The history of Carbon County, and the recording of it, changed greatly on Dec. 8, 1932.
Until that time, the path of newspapers in the area was scattered and at time contencious. The original newspaper in the county (before it was a county) was the Eastern Utah Telegraph that was started in 1891.
It evolved, through a series of sales and ownership changes into the Eastern Utah Advocate and then into the News-Advocate.
During the ensuing 40 years other papers also popped up, many of which are only ascertained by existence by being mentioned in other papers in the state or in peoples personal diaries or letters.
Two of those kind included the Castle Valley News (no known issues remain of this paper that was published between 1895-98) and The Pioneer, which has no official history at all, not even the years of publication are known.
In the late 1890's the Carbon County News was started and became a major newspaper in the area and through a series of legal problems, sales and in some ways a lot of deception that paper got the name of the Eastern Utah Advocate away from the original paper and became the News-Advocate in 1915.
Within a month after that happened The Sun appeared on the scene, a publication put out by Robert Crockett who had lost the name of the Advocate to the News in a legal scramble. It was basically the same paper as the Advocate had been.
So until the end of 1932, the two papers battled it out for advertising and subscribers, although in the waning years of both papers the war got less hot as Robert Crockett and the final owners of the News-Advocate (H.W. and Grace Cooper who bought the paper in the early 1920's and improved it immensely) became as close as people competing in business can be.

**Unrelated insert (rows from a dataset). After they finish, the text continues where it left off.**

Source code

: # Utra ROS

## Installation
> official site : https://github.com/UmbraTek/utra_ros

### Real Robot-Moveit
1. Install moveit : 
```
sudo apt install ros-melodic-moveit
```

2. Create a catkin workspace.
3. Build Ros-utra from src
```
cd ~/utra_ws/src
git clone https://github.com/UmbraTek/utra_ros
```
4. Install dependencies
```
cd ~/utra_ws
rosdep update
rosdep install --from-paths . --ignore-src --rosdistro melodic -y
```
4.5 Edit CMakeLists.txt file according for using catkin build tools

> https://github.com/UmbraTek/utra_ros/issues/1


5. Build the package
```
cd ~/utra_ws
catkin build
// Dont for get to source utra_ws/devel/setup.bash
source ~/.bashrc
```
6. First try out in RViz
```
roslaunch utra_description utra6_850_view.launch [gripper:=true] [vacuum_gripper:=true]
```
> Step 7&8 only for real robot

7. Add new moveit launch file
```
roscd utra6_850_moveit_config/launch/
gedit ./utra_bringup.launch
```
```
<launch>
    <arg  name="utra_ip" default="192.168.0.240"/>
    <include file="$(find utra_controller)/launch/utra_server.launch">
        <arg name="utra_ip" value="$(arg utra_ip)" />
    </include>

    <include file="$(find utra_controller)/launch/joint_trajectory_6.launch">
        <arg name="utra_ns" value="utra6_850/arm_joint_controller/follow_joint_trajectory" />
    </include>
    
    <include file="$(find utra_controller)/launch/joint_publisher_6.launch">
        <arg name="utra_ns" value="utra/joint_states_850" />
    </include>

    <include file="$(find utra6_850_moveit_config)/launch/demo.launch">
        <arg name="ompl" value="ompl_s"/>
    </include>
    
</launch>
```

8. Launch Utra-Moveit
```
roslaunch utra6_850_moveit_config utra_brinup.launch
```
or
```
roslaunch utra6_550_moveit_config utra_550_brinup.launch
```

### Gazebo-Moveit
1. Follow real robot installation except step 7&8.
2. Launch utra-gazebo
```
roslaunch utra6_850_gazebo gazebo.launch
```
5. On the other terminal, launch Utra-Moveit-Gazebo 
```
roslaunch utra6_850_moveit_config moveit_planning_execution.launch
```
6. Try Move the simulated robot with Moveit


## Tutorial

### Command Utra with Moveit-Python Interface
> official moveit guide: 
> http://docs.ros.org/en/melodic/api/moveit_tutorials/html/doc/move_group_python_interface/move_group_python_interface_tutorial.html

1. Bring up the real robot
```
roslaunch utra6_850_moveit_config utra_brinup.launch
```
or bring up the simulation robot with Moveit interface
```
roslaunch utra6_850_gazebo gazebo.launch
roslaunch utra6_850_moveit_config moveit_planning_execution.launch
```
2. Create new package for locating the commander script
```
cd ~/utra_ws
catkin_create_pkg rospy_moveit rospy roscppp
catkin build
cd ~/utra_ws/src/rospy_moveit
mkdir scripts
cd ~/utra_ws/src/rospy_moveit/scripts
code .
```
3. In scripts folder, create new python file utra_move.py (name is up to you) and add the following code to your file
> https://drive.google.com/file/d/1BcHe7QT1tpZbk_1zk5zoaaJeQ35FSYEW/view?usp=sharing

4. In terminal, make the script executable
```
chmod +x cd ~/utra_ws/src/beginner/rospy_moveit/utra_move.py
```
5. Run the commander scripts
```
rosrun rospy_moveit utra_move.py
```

The saga of the development of the Sun Advocate, as it became known when Joseph Ashbury purchased them both in 1932 and combined them, was long, at times tortuous and filled with not only battles in the papers, but battles on the street.

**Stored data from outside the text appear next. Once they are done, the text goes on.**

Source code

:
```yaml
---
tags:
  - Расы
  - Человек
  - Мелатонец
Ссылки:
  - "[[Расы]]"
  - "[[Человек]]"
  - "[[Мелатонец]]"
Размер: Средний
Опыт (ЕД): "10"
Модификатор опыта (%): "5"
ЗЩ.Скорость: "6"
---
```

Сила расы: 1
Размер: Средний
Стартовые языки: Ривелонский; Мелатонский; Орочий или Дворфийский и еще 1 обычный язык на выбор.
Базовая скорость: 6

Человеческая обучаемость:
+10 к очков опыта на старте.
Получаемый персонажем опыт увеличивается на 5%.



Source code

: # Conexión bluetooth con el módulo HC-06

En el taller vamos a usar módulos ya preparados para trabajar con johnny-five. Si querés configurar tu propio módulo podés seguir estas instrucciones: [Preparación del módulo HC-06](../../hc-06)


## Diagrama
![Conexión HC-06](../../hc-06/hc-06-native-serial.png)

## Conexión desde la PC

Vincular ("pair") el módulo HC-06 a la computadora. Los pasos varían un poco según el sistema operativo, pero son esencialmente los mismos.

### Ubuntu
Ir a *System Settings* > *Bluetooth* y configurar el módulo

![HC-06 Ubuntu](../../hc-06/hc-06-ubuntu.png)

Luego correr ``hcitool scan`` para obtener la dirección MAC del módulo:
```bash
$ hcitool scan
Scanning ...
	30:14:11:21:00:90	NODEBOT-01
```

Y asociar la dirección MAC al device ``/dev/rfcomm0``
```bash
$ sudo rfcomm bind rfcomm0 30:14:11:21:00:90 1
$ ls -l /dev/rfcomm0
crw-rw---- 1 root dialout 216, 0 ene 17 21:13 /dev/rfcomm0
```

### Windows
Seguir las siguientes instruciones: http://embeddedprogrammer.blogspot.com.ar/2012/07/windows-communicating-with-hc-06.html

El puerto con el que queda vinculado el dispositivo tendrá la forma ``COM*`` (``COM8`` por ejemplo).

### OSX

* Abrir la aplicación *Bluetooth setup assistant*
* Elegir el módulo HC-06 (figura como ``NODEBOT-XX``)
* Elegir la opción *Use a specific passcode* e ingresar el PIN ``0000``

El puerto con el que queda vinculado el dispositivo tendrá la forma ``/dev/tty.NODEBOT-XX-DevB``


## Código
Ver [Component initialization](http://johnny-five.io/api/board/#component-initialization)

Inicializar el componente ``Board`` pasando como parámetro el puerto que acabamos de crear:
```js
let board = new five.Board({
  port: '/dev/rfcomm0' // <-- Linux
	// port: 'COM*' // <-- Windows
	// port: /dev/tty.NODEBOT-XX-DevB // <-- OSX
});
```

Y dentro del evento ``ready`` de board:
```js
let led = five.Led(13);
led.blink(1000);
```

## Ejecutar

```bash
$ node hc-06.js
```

Ashbury was a businessman who had a lot of irons in the fire. At the time he bought the papers in Carbon County he also owned the Richfield Reaper, and other business holdings in Sevier County. Foremost he was a newspaper man, however, having owned and worked with and for other papers around the west.
When that first edition of the paper came out Ashbury had a lot to do and undo. The previous two papers had had their own political leanings, one being a paper of and for the Grand Old Party and the other a spokespaper for the Democrats.

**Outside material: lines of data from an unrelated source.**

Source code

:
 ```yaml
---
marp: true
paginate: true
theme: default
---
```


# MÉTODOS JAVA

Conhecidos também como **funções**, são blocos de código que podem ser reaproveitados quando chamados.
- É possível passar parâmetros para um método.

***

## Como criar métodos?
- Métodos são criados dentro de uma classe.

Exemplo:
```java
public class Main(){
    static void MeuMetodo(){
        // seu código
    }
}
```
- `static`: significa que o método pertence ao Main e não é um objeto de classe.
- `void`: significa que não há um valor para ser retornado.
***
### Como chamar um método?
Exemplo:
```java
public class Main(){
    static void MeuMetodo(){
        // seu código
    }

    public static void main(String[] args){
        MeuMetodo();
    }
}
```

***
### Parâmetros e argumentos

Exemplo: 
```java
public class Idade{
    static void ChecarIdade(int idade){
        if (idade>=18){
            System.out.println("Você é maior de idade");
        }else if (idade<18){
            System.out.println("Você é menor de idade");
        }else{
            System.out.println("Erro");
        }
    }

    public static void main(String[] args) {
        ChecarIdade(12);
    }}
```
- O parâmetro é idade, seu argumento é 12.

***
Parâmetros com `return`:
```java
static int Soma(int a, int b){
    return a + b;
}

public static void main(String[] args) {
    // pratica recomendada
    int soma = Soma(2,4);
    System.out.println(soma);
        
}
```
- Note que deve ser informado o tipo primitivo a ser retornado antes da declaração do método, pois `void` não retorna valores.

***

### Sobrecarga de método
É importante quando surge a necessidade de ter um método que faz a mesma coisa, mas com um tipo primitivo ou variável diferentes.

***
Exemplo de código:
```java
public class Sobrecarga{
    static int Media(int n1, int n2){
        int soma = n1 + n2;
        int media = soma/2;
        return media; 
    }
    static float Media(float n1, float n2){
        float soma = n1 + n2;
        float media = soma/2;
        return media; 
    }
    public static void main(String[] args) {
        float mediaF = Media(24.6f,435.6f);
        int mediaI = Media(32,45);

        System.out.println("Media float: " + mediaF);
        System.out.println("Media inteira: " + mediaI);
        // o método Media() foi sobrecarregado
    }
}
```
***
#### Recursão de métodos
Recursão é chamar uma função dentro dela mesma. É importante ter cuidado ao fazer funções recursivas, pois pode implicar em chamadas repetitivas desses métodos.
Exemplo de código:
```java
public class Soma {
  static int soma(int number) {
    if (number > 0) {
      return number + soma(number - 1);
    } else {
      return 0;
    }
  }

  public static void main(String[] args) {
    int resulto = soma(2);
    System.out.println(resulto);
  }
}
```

Ashbury did away with that and made sure the paper was to be non-partisan, yet still relevant in taking on the issues of the day, the largest of which was mining issues, unions and of course the relevancy of the the Great Depression which the country was just delving into.
He moved the offices of both papers to The Sun's office and sold off all the equipment of the News-Advocate. He combined staff and if people didn't get along because of their previous experience being competitors he either made it better or he got rid of them. He named P,K, Nielsen, the former editor of the News-Advocate to supervise the mechanical department, while he acted as editor.
It was a good move in a town of 6,000 in hard economic times. Even in good times it was hard for advertising and subscriptions to support one paper, much less two. He planned to make the paper a twice a week paper, but that never happened during his ownership; in fact it didn't take place at all until the mid-1970's when the Sun Advocate absorbed another area paper, The Helper Journal, and the paper went to the format of Tuesday-Thursday publication that it has today.
While he was the energy that changed the look of multiple newspapers in Carbon County into one, his reign only lasted a few months. Business interests in other places took him away too much, and he decided to sell his interest in the paper to a couple of young employees, Hal McKnight and Val Cowles.
These new owners would be different from anyone before, with the exception of Crockett who held onto a paper in the Carbon County area in one form or another for many years.
Hal McKnight, in particular, would see the paper through the next 34 years as the area changed, the depression ended, a college was founded and nearly closed and three national wars, World War II, the Korean Conflict and the early days of the Vietnam War.
This is one in a series of historical articles that will be published through 2011, the 120th anniversary of the founding of the Sun Advocate.